(Saved entries)
━━━━━━━━━━━━━━━━━━━━

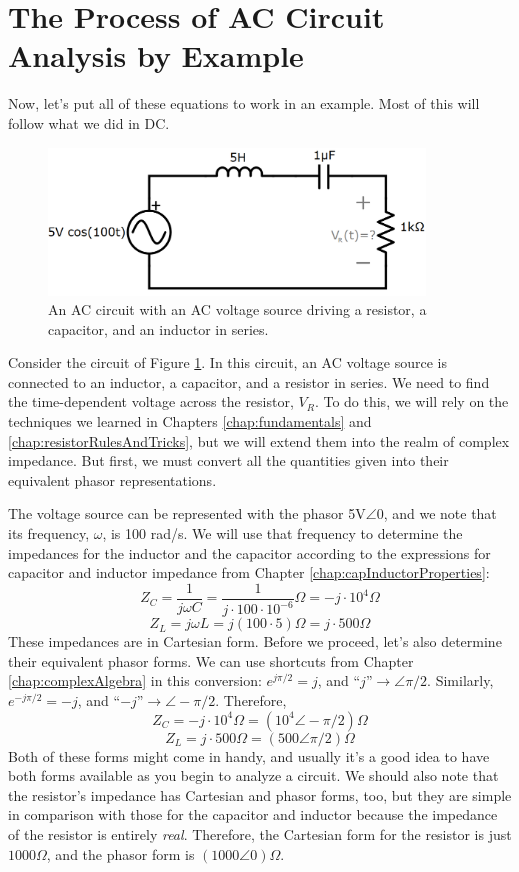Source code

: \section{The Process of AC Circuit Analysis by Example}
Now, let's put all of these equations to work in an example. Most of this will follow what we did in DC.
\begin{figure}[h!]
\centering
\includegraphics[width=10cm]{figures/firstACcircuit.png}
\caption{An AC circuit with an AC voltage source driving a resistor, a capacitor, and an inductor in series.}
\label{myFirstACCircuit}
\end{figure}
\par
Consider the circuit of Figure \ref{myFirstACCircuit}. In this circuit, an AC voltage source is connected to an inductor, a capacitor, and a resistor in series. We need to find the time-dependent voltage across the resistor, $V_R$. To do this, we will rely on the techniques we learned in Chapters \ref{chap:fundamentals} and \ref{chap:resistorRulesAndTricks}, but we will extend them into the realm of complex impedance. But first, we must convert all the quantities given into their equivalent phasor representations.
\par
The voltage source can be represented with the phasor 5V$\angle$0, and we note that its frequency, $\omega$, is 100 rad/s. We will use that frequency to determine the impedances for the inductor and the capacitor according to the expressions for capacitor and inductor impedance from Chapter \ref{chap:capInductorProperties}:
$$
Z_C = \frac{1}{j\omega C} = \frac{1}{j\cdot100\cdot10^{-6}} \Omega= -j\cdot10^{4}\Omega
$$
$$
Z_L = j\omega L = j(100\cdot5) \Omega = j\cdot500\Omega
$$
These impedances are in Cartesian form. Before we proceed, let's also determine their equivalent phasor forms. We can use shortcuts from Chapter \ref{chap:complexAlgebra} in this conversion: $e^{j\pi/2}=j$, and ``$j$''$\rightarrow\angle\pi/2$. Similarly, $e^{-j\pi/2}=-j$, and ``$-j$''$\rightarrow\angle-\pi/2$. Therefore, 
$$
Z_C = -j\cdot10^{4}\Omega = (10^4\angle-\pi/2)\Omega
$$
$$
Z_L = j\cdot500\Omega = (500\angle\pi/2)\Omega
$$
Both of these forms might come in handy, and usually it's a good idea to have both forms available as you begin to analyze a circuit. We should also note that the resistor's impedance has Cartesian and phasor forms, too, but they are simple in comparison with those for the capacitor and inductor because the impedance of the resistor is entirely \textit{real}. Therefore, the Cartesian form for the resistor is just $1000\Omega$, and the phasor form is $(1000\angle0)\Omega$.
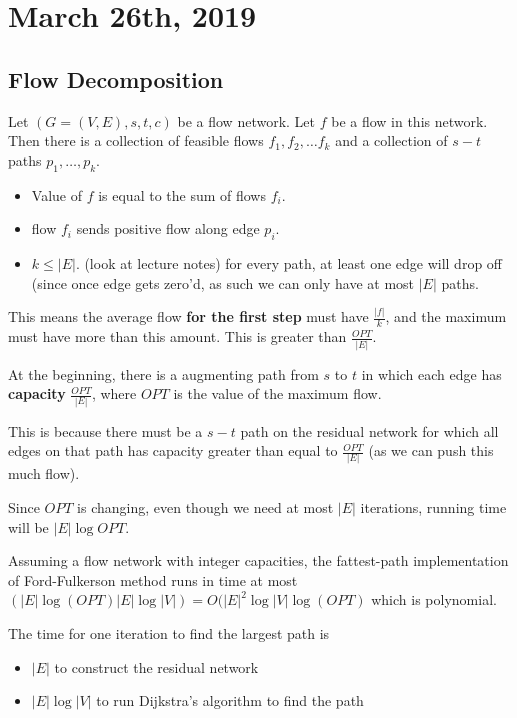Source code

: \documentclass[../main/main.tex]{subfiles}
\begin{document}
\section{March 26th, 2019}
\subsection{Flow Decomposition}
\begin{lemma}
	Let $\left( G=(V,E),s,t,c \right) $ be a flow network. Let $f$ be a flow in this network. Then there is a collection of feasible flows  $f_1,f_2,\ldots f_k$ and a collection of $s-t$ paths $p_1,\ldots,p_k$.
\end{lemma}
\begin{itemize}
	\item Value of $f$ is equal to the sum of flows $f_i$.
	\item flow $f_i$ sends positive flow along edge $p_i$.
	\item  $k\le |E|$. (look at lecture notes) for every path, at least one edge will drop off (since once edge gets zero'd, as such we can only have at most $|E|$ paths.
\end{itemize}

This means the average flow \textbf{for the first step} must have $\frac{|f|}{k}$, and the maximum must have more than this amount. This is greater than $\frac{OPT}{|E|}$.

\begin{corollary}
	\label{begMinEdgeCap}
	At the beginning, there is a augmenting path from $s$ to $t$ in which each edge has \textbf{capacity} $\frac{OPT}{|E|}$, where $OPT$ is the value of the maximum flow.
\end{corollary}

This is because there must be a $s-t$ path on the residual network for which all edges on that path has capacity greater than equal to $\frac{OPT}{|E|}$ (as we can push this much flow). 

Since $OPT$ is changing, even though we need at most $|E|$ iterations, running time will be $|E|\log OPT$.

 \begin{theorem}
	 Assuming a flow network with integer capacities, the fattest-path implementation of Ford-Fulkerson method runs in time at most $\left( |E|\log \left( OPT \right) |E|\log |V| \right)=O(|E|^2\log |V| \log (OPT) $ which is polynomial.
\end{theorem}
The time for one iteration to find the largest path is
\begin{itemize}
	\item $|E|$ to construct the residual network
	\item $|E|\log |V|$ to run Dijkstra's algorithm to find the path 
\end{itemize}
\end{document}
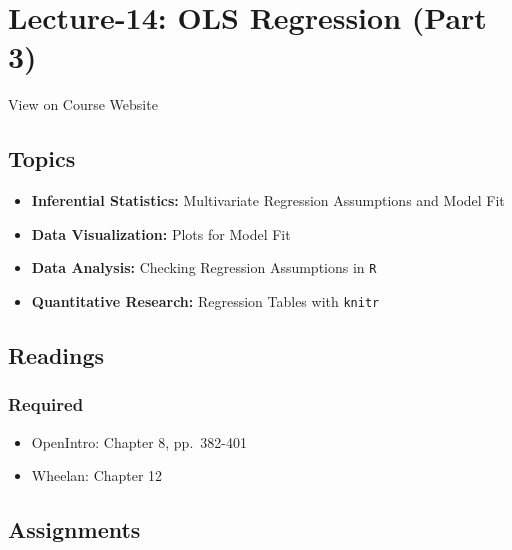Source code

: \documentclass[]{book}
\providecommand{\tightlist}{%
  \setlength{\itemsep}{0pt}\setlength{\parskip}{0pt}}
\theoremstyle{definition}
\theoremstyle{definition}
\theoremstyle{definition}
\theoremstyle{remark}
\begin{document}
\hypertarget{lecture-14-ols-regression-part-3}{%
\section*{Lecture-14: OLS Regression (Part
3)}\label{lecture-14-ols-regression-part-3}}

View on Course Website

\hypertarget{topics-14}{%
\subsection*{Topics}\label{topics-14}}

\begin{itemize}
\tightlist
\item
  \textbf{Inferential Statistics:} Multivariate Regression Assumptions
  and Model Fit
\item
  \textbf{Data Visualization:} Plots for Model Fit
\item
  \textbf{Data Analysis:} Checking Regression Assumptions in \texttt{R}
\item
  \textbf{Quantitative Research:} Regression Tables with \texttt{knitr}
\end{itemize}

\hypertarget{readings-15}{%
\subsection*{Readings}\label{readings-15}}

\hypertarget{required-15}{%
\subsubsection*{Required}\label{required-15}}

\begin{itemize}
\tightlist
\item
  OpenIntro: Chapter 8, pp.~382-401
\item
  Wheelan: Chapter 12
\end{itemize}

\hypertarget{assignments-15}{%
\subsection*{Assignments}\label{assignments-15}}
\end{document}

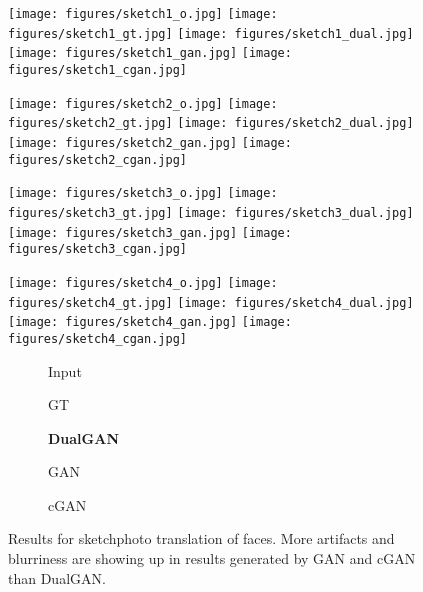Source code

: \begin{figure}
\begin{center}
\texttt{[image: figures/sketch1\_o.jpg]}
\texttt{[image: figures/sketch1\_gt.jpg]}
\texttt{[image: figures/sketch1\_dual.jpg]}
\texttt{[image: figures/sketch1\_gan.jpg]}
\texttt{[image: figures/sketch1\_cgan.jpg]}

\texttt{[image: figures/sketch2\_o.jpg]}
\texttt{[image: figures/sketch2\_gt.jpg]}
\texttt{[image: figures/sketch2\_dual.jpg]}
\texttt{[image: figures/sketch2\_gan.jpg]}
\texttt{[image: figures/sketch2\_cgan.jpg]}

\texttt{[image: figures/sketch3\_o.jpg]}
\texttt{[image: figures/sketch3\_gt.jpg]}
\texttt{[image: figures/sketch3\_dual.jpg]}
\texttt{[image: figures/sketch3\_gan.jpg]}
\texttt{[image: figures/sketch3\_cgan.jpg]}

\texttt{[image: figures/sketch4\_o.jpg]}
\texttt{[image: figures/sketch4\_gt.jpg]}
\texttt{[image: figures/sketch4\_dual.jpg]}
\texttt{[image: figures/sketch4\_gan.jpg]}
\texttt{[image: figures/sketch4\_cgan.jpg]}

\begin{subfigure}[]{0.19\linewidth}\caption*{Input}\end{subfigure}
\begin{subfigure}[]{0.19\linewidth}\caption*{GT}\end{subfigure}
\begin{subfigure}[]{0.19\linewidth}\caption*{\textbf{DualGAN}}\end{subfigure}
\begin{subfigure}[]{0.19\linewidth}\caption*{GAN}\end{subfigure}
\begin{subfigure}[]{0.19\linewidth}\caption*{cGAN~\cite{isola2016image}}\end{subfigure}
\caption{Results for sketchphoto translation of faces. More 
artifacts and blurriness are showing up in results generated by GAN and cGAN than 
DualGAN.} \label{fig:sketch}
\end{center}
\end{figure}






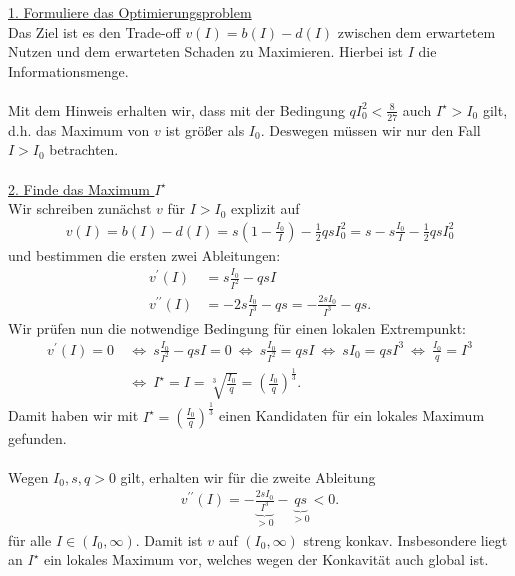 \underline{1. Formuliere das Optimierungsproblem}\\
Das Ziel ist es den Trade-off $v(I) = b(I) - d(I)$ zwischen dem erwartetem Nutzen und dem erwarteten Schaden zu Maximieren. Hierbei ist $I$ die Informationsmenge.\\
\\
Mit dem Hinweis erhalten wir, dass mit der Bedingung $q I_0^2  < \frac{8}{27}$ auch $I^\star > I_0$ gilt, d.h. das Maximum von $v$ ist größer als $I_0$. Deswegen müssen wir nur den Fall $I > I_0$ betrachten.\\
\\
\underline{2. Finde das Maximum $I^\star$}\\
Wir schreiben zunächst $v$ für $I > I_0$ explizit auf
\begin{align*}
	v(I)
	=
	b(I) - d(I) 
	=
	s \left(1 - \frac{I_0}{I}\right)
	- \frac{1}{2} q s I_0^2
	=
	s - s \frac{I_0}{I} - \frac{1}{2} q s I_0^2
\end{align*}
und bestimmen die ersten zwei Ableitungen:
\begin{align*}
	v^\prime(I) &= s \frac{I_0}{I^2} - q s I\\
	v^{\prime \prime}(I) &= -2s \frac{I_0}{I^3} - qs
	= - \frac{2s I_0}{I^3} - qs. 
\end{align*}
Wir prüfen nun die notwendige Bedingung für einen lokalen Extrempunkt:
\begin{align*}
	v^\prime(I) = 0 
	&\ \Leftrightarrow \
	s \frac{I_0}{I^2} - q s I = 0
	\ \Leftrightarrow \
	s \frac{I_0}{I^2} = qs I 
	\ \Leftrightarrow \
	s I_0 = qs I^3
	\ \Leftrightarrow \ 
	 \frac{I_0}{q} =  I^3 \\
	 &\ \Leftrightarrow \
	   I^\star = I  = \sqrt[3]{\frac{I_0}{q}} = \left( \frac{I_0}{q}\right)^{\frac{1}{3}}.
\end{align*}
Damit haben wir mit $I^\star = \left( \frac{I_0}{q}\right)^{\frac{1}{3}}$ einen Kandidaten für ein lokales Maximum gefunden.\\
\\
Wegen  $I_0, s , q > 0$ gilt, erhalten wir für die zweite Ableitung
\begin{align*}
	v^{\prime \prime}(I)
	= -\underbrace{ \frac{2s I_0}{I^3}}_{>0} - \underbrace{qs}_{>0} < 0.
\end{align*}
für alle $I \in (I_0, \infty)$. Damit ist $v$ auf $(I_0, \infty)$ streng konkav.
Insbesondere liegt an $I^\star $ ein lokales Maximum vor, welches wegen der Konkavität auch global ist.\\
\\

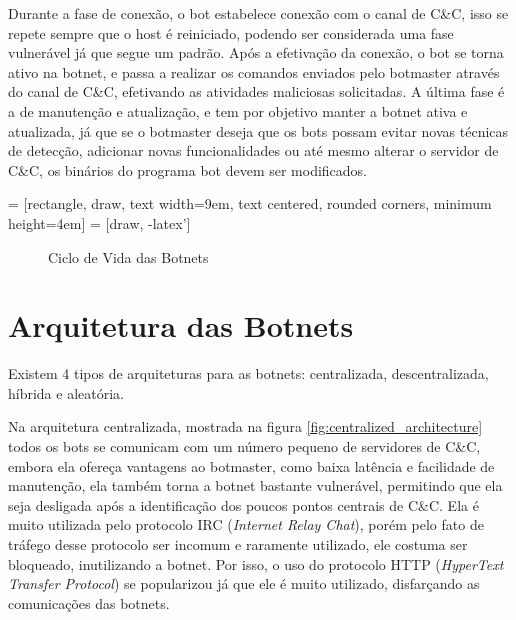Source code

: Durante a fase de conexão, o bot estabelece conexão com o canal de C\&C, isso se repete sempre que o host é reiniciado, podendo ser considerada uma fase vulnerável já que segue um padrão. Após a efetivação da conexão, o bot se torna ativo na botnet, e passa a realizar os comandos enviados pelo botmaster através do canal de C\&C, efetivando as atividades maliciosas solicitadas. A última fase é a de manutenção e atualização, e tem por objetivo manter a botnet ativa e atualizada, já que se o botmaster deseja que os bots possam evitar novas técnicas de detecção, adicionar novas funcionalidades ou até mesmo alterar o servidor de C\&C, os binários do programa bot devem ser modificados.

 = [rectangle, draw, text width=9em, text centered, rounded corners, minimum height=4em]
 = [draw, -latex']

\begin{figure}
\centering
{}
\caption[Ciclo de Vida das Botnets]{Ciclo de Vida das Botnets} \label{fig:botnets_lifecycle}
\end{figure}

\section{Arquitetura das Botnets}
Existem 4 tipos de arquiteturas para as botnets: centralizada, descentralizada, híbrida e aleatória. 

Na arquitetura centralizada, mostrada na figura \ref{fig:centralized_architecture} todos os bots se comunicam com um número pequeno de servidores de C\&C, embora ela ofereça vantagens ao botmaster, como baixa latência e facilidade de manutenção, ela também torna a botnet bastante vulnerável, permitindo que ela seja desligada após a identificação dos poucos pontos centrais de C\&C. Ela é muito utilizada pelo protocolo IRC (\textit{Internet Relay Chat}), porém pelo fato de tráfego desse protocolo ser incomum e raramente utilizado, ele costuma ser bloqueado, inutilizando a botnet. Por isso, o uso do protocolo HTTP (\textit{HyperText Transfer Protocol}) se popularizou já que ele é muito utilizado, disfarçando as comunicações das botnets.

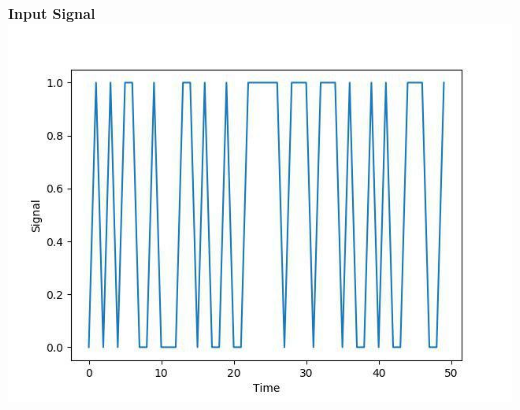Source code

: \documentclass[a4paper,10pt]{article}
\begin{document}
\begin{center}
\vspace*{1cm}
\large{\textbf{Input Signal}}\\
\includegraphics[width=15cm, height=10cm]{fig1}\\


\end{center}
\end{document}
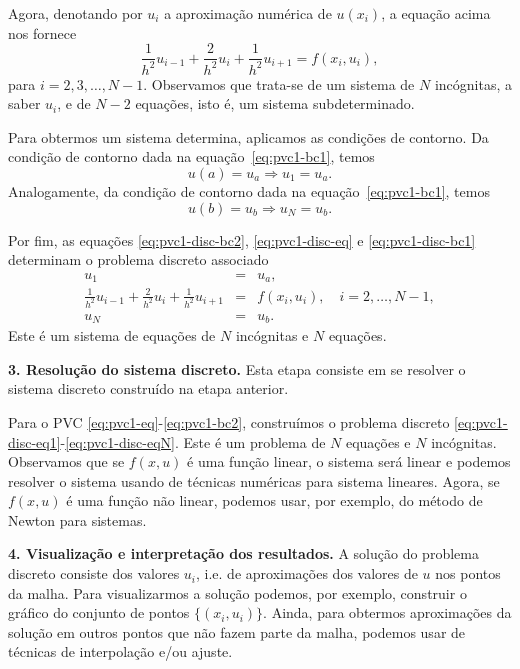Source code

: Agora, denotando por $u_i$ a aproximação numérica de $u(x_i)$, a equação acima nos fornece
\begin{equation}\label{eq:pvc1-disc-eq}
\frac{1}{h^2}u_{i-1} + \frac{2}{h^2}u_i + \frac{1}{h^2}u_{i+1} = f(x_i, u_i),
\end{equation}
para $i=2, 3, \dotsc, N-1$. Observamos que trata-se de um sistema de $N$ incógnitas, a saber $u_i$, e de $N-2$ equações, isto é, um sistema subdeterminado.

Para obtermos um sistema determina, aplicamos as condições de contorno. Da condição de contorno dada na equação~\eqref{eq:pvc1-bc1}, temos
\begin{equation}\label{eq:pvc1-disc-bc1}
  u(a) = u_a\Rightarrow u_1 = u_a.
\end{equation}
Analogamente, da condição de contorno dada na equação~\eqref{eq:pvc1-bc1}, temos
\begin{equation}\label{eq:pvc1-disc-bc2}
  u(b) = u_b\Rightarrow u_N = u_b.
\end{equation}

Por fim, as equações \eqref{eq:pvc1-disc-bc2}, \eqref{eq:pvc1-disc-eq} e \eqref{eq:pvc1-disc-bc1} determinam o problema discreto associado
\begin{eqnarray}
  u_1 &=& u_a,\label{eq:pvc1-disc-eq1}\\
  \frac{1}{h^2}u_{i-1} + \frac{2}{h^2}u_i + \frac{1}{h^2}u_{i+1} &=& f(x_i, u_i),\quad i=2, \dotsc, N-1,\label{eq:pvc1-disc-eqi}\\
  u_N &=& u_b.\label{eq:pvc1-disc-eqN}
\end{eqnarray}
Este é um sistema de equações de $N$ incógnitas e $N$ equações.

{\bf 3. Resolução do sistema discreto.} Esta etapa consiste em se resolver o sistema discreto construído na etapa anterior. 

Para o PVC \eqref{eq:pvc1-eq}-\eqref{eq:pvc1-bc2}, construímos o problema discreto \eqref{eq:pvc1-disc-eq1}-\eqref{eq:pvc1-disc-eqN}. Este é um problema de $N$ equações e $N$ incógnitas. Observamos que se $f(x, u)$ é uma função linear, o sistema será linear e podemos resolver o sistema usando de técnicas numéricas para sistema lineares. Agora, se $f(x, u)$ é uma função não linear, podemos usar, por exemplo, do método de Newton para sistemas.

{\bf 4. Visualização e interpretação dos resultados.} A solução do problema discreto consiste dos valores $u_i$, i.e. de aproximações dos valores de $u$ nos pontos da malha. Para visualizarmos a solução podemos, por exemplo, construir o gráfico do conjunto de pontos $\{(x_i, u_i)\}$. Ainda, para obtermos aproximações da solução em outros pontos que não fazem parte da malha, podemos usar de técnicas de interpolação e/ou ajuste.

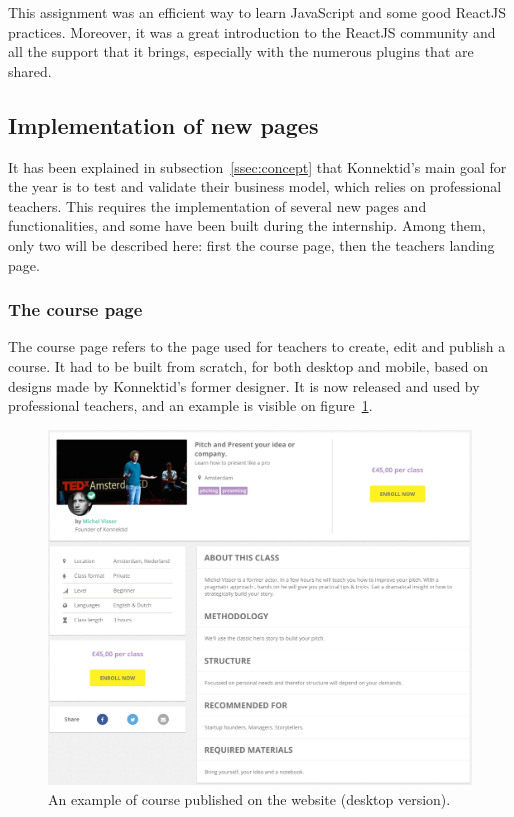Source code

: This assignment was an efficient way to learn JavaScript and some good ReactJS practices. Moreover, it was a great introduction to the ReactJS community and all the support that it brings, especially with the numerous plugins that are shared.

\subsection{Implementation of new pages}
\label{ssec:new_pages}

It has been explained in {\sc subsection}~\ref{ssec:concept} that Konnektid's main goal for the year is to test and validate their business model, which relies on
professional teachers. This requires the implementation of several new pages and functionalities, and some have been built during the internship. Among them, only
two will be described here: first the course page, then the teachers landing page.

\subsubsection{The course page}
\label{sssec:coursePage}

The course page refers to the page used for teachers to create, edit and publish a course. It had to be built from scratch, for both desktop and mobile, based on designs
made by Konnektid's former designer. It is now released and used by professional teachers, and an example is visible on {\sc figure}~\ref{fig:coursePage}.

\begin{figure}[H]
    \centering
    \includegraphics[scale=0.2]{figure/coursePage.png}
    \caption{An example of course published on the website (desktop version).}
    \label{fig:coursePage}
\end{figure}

━━━━━━━━━━━━━━━━━━━━

## Problem
Report every line in the data that holds "forms", copying each one.

## Finished exercise
These impedances are in Cartesian form. Before we proceed, let's also determine their equivalent phasor forms. We can use shortcuts from Chapter \ref{chap:complexAlgebra} in this conversion: $e^{j\pi/2}=j$, and ``$j$''$\rightarrow\angle\pi/2$. Similarly, $e^{-j\pi/2}=-j$, and ``$-j$''$\rightarrow\angle-\pi/2$. Therefore, 
Both of these forms might come in handy, and usually it's a good idea to have both forms available as you begin to analyze a circuit. We should also note that the resistor's impedance has Cartesian and phasor forms, too, but they are simple in comparison with those for the capacitor and inductor because the impedance of the resistor is entirely \textit{real}. Therefore, the Cartesian form for the resistor is just $1000\Omega$, and the phasor form is $(1000\angle0)\Omega$.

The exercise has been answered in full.